::: Exercise data

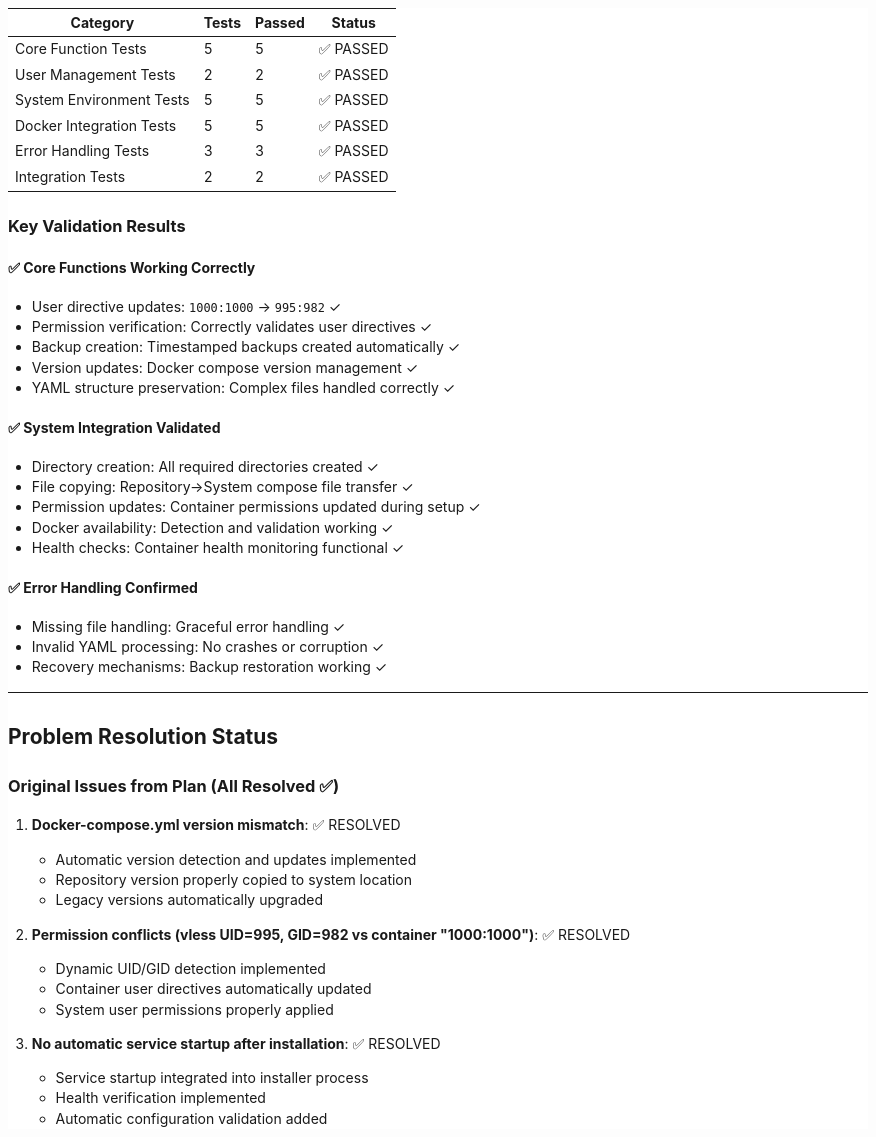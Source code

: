 | Category | Tests | Passed | Status |
|----------|-------|--------|--------|
| Core Function Tests | 5 | 5 | ✅ PASSED |
| User Management Tests | 2 | 2 | ✅ PASSED |
| System Environment Tests | 5 | 5 | ✅ PASSED |
| Docker Integration Tests | 5 | 5 | ✅ PASSED |
| Error Handling Tests | 3 | 3 | ✅ PASSED |
| Integration Tests | 2 | 2 | ✅ PASSED |

### Key Validation Results

#### ✅ Core Functions Working Correctly
- User directive updates: `1000:1000` → `995:982` ✓
- Permission verification: Correctly validates user directives ✓
- Backup creation: Timestamped backups created automatically ✓
- Version updates: Docker compose version management ✓
- YAML structure preservation: Complex files handled correctly ✓

#### ✅ System Integration Validated
- Directory creation: All required directories created ✓
- File copying: Repository→System compose file transfer ✓
- Permission updates: Container permissions updated during setup ✓
- Docker availability: Detection and validation working ✓
- Health checks: Container health monitoring functional ✓

#### ✅ Error Handling Confirmed
- Missing file handling: Graceful error handling ✓
- Invalid YAML processing: No crashes or corruption ✓
- Recovery mechanisms: Backup restoration working ✓

---

## Problem Resolution Status

### Original Issues from Plan (All Resolved ✅)

1. **Docker-compose.yml version mismatch**: ✅ RESOLVED
   - Automatic version detection and updates implemented
   - Repository version properly copied to system location
   - Legacy versions automatically upgraded

2. **Permission conflicts (vless UID=995, GID=982 vs container "1000:1000")**: ✅ RESOLVED
   - Dynamic UID/GID detection implemented
   - Container user directives automatically updated
   - System user permissions properly applied

3. **No automatic service startup after installation**: ✅ RESOLVED
   - Service startup integrated into installer process
   - Health verification implemented
   - Automatic configuration validation added
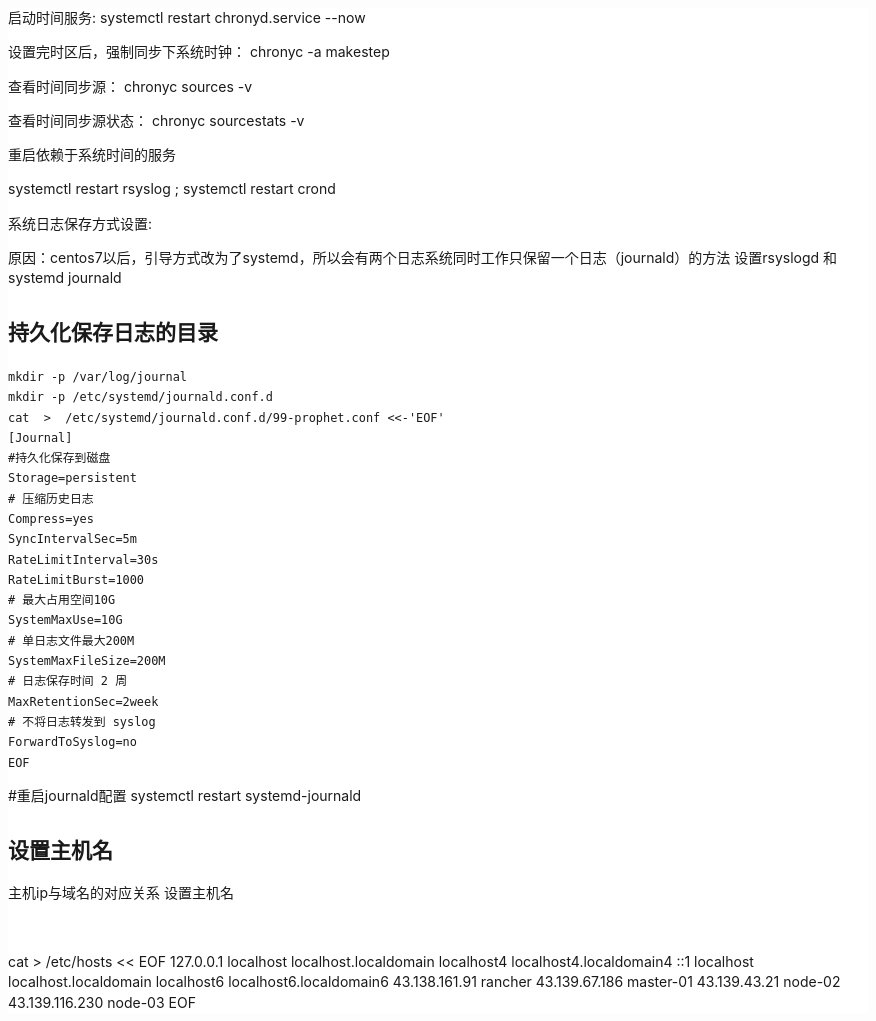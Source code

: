 启动时间服务:
systemctl restart chronyd.service --now
 

设置完时区后，强制同步下系统时钟： chronyc -a makestep

查看时间同步源： chronyc sources -v

查看时间同步源状态： chronyc sourcestats -v

重启依赖于系统时间的服务

systemctl restart rsyslog ; systemctl restart crond


系统日志保存方式设置:

原因：centos7以后，引导方式改为了systemd，所以会有两个日志系统同时工作只保留一个日志（journald）的方法 设置rsyslogd 和 systemd journald

## 持久化保存日志的目录



```
mkdir -p /var/log/journal
mkdir -p /etc/systemd/journald.conf.d
cat  >  /etc/systemd/journald.conf.d/99-prophet.conf <<-'EOF'
[Journal]
#持久化保存到磁盘
Storage=persistent
# 压缩历史日志
Compress=yes
SyncIntervalSec=5m
RateLimitInterval=30s
RateLimitBurst=1000
# 最大占用空间10G
SystemMaxUse=10G
# 单日志文件最大200M
SystemMaxFileSize=200M
# 日志保存时间 2 周
MaxRetentionSec=2week
# 不将日志转发到 syslog
ForwardToSyslog=no
EOF

```

#重启journald配置
systemctl restart systemd-journald
 

## 设置主机名

主机ip与域名的对应关系 设置主机名

 

cat > /etc/hosts << EOF
127.0.0.1   localhost localhost.localdomain localhost4 localhost4.localdomain4
::1         localhost localhost.localdomain localhost6 localhost6.localdomain6
43.138.161.91 rancher
43.139.67.186 master-01
43.139.43.21 node-02
43.139.116.230 node-03
EOF

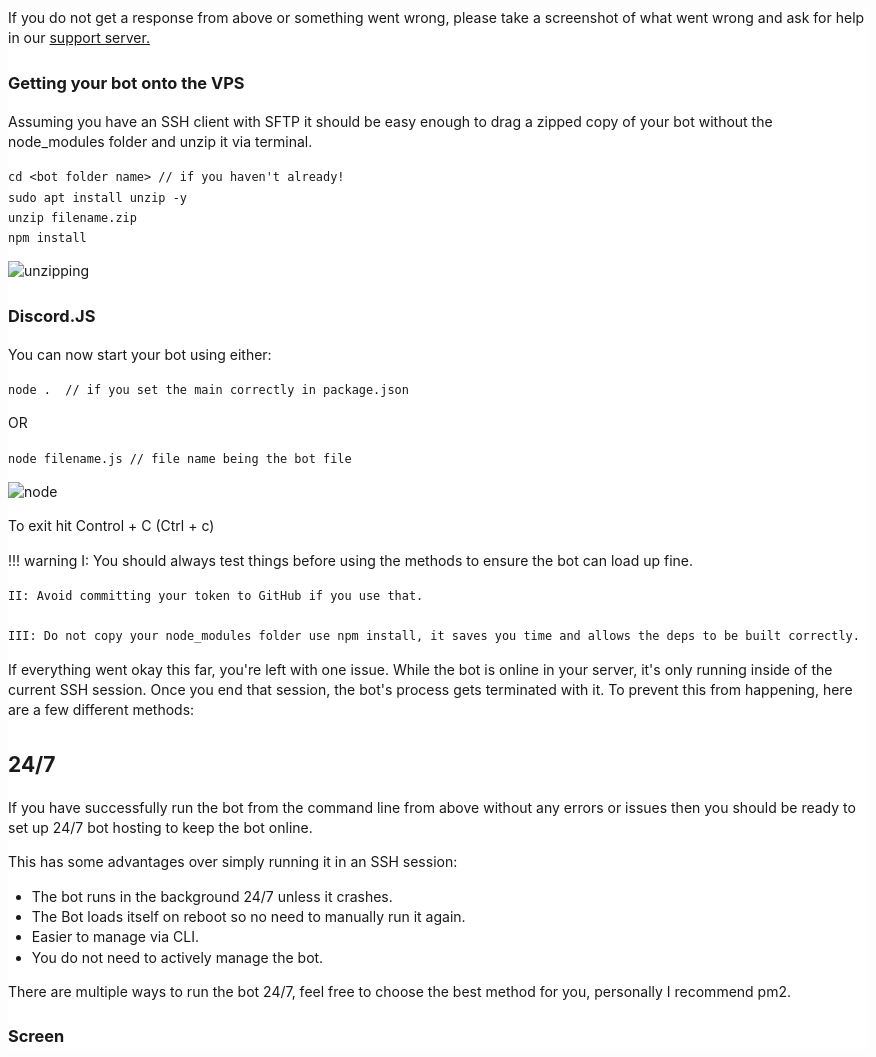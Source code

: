 If you do not get a response from above or something went wrong, please take a screenshot of what went wrong and ask for help in our [support server.](https://discord.gg/jcKEyxn) 

### Getting your bot onto the VPS
Assuming you have an SSH client with SFTP it should be easy enough to drag a zipped copy of your bot without the node_modules folder and unzip it via terminal.
```
cd <bot folder name> // if you haven't already!
sudo apt install unzip -y
unzip filename.zip
npm install 
```
![unzipping](https://i.imgur.com/qZQP3nL.gif)
### Discord.JS

You can now start your bot using either:
```bash
node .  // if you set the main correctly in package.json
```
OR 
```bash
node filename.js // file name being the bot file
```
![node](https://i.imgur.com/Dc18xNa.gif)


To exit hit Control + C (Ctrl + c)


!!! warning
    I: You should always test things before using the methods to ensure the bot can load up fine.

    II: Avoid committing your token to GitHub if you use that.

    III: Do not copy your node_modules folder use npm install, it saves you time and allows the deps to be built correctly.
If everything went okay this far, you're left with one issue.
While the bot is online in your server, it's only running inside of the current SSH session.
Once you end that session, the bot's process gets terminated with it.
To prevent this from happening, here are a few different methods:

## 24/7
If you have successfully run the bot from the command line from above without any errors or issues then you should be ready to set up 24/7 bot hosting to keep the bot online.

This has some advantages over simply running it in an SSH session:

- The bot runs in the background 24/7 unless it crashes.
- The Bot loads itself on reboot so no need to manually run it again.
- Easier to manage via CLI.
- You do not need to actively manage the bot.

There are multiple ways to run the bot 24/7, feel free to choose the best method for you, personally I recommend pm2.
### Screen
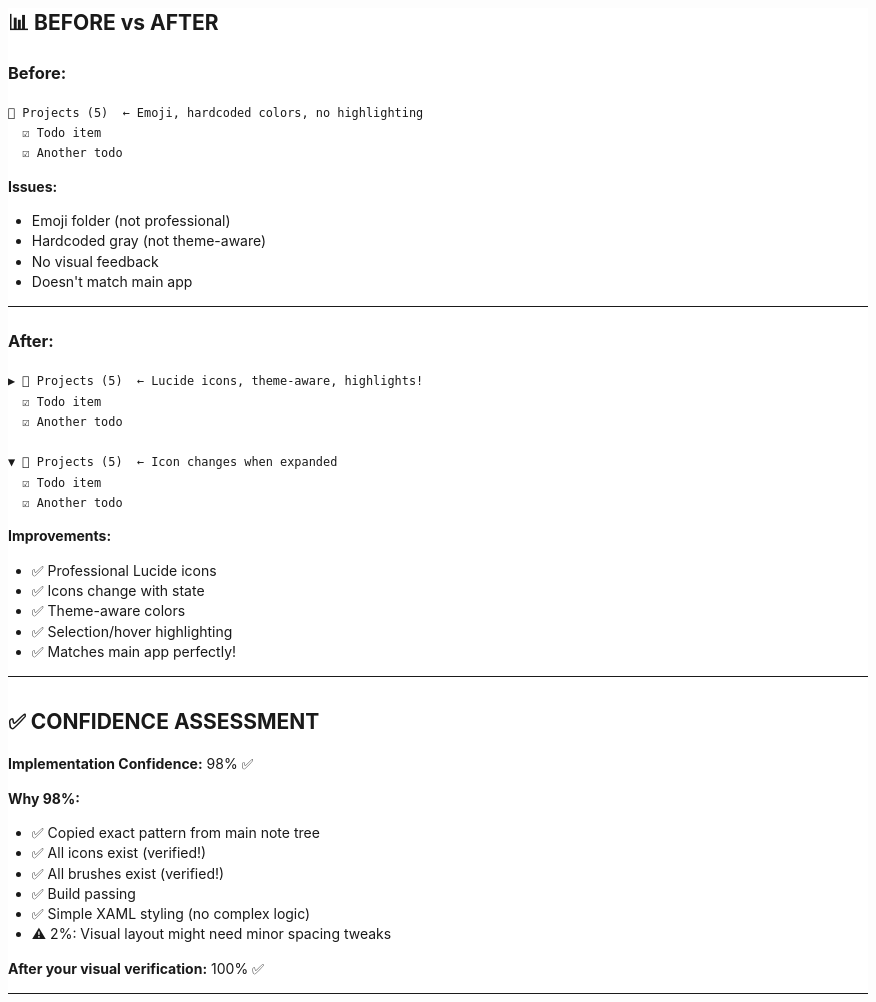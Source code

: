 
## 📊 **BEFORE vs AFTER**

### **Before:**
```
📁 Projects (5)  ← Emoji, hardcoded colors, no highlighting
  ☑ Todo item
  ☑ Another todo
```

**Issues:**
- Emoji folder (not professional)
- Hardcoded gray (not theme-aware)
- No visual feedback
- Doesn't match main app

---

### **After:**
```
▶ 📂 Projects (5)  ← Lucide icons, theme-aware, highlights!
  ☑ Todo item
  ☑ Another todo
  
▼ 📂 Projects (5)  ← Icon changes when expanded
  ☑ Todo item
  ☑ Another todo
```

**Improvements:**
- ✅ Professional Lucide icons
- ✅ Icons change with state
- ✅ Theme-aware colors
- ✅ Selection/hover highlighting
- ✅ Matches main app perfectly!

---

## ✅ **CONFIDENCE ASSESSMENT**

**Implementation Confidence:** 98% ✅

**Why 98%:**
- ✅ Copied exact pattern from main note tree
- ✅ All icons exist (verified!)
- ✅ All brushes exist (verified!)
- ✅ Build passing
- ✅ Simple XAML styling (no complex logic)
- ⚠️ 2%: Visual layout might need minor spacing tweaks

**After your visual verification:** 100% ✅

---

::::::

## Work required
Please, from the entries above, set down exactly the lines from the one containing "Docker Integration Tests" through the one containing "- File copying: Repository→System", and only those.

## Task solution
| Docker Integration Tests | 5 | 5 | ✅ PASSED |
| Error Handling Tests | 3 | 3 | ✅ PASSED |
| Integration Tests | 2 | 2 | ✅ PASSED |

### Key Validation Results

#### ✅ Core Functions Working Correctly
- User directive updates: `1000:1000` → `995:982` ✓
- Permission verification: Correctly validates user directives ✓
- Backup creation: Timestamped backups created automatically ✓
- Version updates: Docker compose version management ✓
- YAML structure preservation: Complex files handled correctly ✓

#### ✅ System Integration Validated
- Directory creation: All required directories created ✓
- File copying: Repository→System compose file transfer ✓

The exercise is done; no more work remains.